Hoy, por primera vez, responderé…
«Estoy embarazada», me dijo Aleja, y con esa sola frase entendí que todo lo que anhelaba estaba frente a mi: sería el mejor esposo y el mejor papá. Nada más quería ¿Perder todo en un mundo donde vales por lo que tienes o por lo famoso que eres? Nadie me creyó. Ni la disquera, ni el canal, ni la familia ¿Cómo me iba a bajar de esa nube? Pero a mi esa nube nunca me importó demasiado. Era consciente que había venido para otra cosa. Así que un día, mientras tocaba la barriga de Ale y sentía los golpecitos de esa nueva vida tras su delgada piel, fui consciente de lo que sucedería: mis sueños estaban a punto de transformarse para siempre. «Voy a retirarme», le dije, «no puedo someter a nuestro pequeñito a una vida solitaria tras escenarios, rumbas y padres ausentes ¿Sacrificar mis sueños? NO! No hay sueño que pueda superar el de convertirme en papá… Por el contrario, ahora voy a correr tras el sueño más grande de todos».
Han pasado 16 años y para llegar a este punto he hecho de todo, he pasado de todo; pero ni un día me he arrepentido de aquella decisión… ni un solo día!
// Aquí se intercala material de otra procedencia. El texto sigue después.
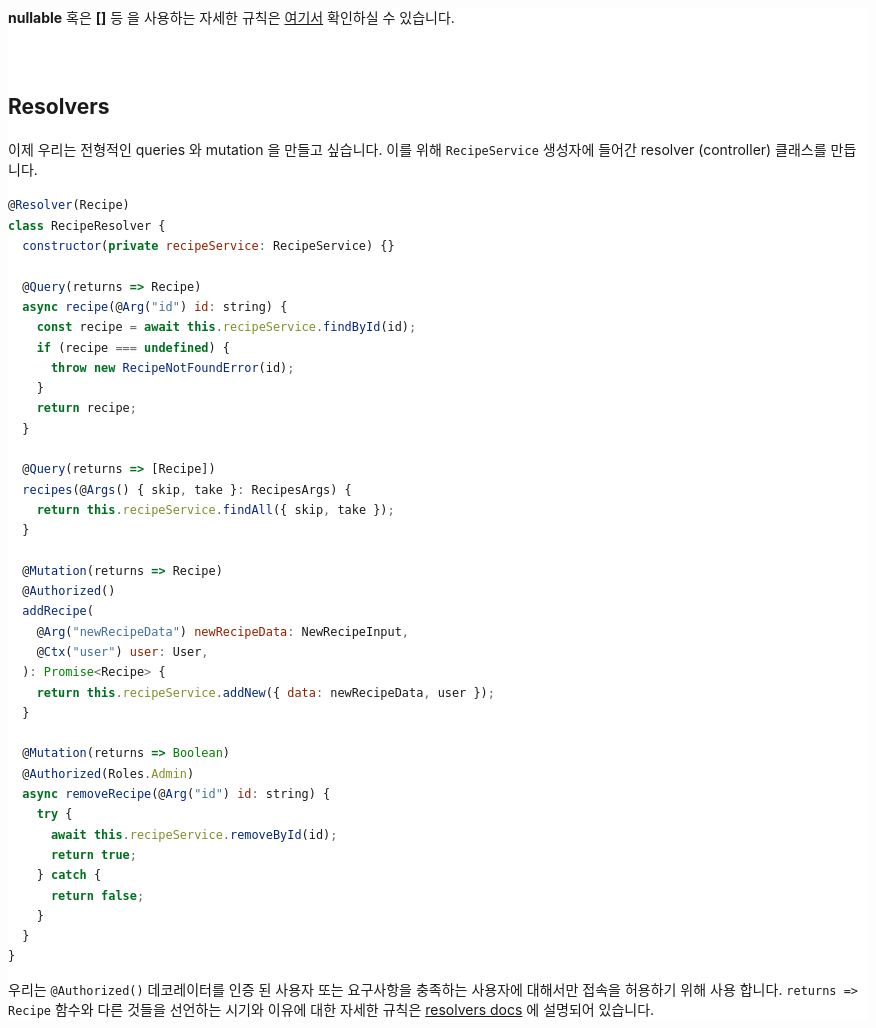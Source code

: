 **nullable** 혹은 **[]** 등 을 사용하는 자세한 규칙은 [여기서](https://typegraphql.ml/docs/types-and-fields.html) 확인하실 수 있습니다.

<br/>

## **Resolvers**

이제 우리는 전형적인 queries 와 mutation 을 만들고 싶습니다.
이를 위해 `RecipeService` 생성자에 들어간 resolver (controller) 클래스를 만듭니다.

```js
@Resolver(Recipe)
class RecipeResolver {
  constructor(private recipeService: RecipeService) {}

  @Query(returns => Recipe)
  async recipe(@Arg("id") id: string) {
    const recipe = await this.recipeService.findById(id);
    if (recipe === undefined) {
      throw new RecipeNotFoundError(id);
    }
    return recipe;
  }

  @Query(returns => [Recipe])
  recipes(@Args() { skip, take }: RecipesArgs) {
    return this.recipeService.findAll({ skip, take });
  }

  @Mutation(returns => Recipe)
  @Authorized()
  addRecipe(
    @Arg("newRecipeData") newRecipeData: NewRecipeInput,
    @Ctx("user") user: User,
  ): Promise<Recipe> {
    return this.recipeService.addNew({ data: newRecipeData, user });
  }

  @Mutation(returns => Boolean)
  @Authorized(Roles.Admin)
  async removeRecipe(@Arg("id") id: string) {
    try {
      await this.recipeService.removeById(id);
      return true;
    } catch {
      return false;
    }
  }
}
```

우리는 `@Authorized()` 데코레이터를 인증 된 사용자 또는 요구사항을 충족하는 사용자에 대해서만 접속을 허용하기 위해
사용 합니다. `returns => Recipe` 함수와 다른 것들을 선언하는 시기와 이유에 대한 자세한 규칙은
[resolvers docs](https://typegraphql.ml/docs/resolvers.html) 에 설명되어 있습니다.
Porque en los momentos difíciles los abrazos de estos pequeñitos, a los que hoy puedo llamar hijos, se convirtieron en mi fuerza y mi sostén… y sus besos, en la mejor medicina cuando la desesperación invadía mi corazón ¡Qué buena inversión la que hice! ¡Qué afortunado salto al vacío el que dí! Hoy me siento pleno, con 4 chiquitines, de quienes he aprendido lo que no habría aprendido en mil años de escenarios, canciones o triunfos individuales. Ellos son mi realidad, y aunque no me pertenecen, serán siempre mi cielo personal… mi único y verdadero público! Ahora camino con la frente en alto… y si esto me convierte en NADA ante los demás, entonces tengo que aceptar que solo eso soy: Un profundo y alegre vacío. Ya no es importante para mi. Lo realmente valioso, es que ellos, estos pequeños milagros, me regalaron montañas de esperanza… me hicieron fuerte, grande y feliz… Muy feliz!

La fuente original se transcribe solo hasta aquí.